Combined Driving is modeled after ridden three-day eventing, but with the extra challenge generated by the addition of the carriage. Horses and ponies, without benefit of a rider’s aids, must exhibit the highest level of training and willingness to perform by voice command and reins along with just a touch of the whip instead of your leg.

Whips must first present their horses or ponies in the dressage arena to demonstrate obedience, suppleness and the skill of the whip. Judges take into consideration standards expected at each level and score accordingly. The dressage test, while it is the most nerve-wracking for the competitor, it is the foundation for the rest of the sport.

The marathon, is the equivalent to the ridden cross-country phase, it is the phase that draws many participants to the sport and provides the most excitement for competitors and spectators alike. It is on the marathon that the whip must be able to gauge speed and pace in order to finish each section within the time allowed. In the second section, whips must complete a series of hazards negotiating up to six gates in each. Competitors approach the hazards, often at a gallop, threading their way through gates with inches to spare. It’s the hazards that give the sport its thrill/chill factor.

The final phase, the cones, tests the ability of the whip to clear a course of up to 20 gates at the required pace without incurring penalties. Combined driving cones are wedge-shaped, with hollow tops, on which are placed balls. The slightest touch is enough to cause a knock-down and a three-point penalty. As whips work up the divisions, the clearance between cones becomes narrower and narrower, testing the mettle of even top professionals.
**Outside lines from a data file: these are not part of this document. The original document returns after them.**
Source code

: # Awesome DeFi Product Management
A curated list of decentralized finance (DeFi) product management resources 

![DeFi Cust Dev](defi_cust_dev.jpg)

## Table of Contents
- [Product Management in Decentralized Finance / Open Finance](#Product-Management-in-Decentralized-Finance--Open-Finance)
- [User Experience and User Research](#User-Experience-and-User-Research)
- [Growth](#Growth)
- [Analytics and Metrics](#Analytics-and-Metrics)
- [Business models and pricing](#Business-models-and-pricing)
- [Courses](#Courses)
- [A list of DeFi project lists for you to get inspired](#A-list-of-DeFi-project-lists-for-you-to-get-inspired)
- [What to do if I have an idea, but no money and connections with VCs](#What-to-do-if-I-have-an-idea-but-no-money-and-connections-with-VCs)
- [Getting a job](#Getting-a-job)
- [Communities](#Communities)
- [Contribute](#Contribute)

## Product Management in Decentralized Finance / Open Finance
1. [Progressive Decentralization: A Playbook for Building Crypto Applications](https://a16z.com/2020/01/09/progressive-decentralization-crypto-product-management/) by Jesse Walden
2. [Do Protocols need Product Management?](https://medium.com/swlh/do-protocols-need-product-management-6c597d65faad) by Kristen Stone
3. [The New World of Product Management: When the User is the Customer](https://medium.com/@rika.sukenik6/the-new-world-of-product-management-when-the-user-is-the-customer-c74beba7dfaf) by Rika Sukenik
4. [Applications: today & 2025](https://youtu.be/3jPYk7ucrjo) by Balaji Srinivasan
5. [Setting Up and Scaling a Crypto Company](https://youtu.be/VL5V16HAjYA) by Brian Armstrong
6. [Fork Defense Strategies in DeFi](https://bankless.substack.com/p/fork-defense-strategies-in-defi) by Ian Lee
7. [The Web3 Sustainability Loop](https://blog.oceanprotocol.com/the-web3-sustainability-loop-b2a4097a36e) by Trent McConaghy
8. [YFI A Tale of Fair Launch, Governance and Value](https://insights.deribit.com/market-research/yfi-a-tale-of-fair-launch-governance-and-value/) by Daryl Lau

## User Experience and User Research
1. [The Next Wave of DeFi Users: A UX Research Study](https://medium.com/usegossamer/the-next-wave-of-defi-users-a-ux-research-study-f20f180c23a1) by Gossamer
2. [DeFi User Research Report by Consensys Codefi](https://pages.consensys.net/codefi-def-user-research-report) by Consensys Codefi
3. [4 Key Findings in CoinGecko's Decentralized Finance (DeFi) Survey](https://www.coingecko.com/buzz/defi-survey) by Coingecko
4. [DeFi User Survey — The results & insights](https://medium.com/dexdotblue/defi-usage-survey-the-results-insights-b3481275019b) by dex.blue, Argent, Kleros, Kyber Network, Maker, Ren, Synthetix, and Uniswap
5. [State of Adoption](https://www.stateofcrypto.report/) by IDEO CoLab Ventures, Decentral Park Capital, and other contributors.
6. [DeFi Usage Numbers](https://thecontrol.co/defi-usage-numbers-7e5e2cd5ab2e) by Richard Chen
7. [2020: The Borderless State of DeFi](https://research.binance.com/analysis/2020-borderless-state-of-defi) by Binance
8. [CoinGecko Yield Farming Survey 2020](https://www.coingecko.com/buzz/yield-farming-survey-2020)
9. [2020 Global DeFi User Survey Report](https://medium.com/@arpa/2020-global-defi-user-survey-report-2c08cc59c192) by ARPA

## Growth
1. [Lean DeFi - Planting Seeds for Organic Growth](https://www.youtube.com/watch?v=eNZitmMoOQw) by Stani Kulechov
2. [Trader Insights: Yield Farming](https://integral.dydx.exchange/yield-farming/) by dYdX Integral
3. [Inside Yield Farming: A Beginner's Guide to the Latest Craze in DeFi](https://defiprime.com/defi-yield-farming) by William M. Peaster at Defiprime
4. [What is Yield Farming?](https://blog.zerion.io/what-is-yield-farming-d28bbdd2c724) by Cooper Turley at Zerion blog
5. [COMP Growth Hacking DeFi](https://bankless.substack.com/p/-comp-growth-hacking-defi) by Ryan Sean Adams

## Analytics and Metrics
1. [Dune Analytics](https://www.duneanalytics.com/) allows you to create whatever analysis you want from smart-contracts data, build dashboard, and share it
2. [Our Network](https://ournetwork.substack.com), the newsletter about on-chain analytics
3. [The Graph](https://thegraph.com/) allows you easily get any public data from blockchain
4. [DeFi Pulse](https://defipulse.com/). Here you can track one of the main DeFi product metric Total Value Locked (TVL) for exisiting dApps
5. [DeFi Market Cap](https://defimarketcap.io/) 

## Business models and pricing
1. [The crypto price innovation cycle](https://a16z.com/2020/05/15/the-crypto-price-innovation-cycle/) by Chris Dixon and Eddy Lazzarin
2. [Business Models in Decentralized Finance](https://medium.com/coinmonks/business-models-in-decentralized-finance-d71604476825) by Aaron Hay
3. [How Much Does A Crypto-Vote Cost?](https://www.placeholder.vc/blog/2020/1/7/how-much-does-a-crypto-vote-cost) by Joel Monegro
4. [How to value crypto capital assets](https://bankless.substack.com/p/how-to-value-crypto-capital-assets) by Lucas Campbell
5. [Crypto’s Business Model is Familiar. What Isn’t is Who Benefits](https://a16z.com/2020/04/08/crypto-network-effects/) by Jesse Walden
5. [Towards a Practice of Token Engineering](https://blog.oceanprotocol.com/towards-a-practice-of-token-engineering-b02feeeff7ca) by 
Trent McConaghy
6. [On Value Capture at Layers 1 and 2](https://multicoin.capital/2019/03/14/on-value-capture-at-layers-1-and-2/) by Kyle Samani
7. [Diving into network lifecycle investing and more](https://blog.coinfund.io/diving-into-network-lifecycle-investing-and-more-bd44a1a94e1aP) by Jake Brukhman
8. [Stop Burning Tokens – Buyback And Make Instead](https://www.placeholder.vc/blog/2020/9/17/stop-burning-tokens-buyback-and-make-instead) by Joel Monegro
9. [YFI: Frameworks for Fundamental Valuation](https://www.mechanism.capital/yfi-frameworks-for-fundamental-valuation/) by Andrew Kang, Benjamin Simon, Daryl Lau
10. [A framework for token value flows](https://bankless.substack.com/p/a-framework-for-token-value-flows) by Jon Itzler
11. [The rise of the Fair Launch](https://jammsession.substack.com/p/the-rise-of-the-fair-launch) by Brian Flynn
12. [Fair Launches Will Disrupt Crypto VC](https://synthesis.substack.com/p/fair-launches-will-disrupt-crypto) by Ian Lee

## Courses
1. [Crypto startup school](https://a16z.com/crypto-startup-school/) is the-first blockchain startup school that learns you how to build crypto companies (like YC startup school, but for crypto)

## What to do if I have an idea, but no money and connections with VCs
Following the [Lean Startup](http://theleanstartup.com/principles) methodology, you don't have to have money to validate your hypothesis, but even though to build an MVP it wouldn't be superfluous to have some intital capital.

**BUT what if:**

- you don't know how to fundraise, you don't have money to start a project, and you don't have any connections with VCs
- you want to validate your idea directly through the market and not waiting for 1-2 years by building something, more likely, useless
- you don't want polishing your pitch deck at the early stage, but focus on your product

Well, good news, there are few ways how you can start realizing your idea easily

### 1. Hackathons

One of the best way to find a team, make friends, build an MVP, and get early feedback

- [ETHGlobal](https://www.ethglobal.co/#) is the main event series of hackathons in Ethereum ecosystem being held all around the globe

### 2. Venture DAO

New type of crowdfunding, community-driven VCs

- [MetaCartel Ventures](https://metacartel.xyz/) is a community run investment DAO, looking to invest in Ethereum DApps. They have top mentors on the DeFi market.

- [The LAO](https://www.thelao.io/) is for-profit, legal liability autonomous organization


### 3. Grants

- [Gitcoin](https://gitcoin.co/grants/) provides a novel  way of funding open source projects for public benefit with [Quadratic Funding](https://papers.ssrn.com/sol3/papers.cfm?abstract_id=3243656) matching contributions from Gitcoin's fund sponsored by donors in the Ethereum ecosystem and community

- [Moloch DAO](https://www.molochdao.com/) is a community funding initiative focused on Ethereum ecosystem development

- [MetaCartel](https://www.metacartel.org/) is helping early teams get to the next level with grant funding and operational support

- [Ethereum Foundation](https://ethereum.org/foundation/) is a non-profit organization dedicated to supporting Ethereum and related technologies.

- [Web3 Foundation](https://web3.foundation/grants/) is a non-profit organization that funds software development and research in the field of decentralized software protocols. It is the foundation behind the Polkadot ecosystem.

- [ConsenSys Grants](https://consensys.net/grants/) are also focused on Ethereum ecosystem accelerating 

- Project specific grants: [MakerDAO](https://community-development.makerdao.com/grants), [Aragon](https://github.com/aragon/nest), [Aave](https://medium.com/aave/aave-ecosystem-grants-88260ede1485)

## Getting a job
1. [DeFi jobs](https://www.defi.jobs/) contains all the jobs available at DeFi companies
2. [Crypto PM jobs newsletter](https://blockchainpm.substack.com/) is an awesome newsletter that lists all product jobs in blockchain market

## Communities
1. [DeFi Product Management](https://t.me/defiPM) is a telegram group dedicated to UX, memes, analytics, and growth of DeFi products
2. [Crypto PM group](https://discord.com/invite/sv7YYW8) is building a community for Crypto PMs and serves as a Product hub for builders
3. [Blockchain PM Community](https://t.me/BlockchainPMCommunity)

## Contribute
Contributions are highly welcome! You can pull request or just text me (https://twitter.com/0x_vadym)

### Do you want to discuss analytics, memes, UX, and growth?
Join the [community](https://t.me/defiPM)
Like three-day eventing, combined driving is scored by a system of penalty points with the winner earning the lowest score.

Combined driving has its roots in England. In 1970, His Royal Highness Prince Philip, established the first set of international rules that were implemented at the Royal Windsor Horse Show. A great competitor, first with a four-in-hand of horses and later with Fell ponies, Prince Philip remains a strong supporter of the sport.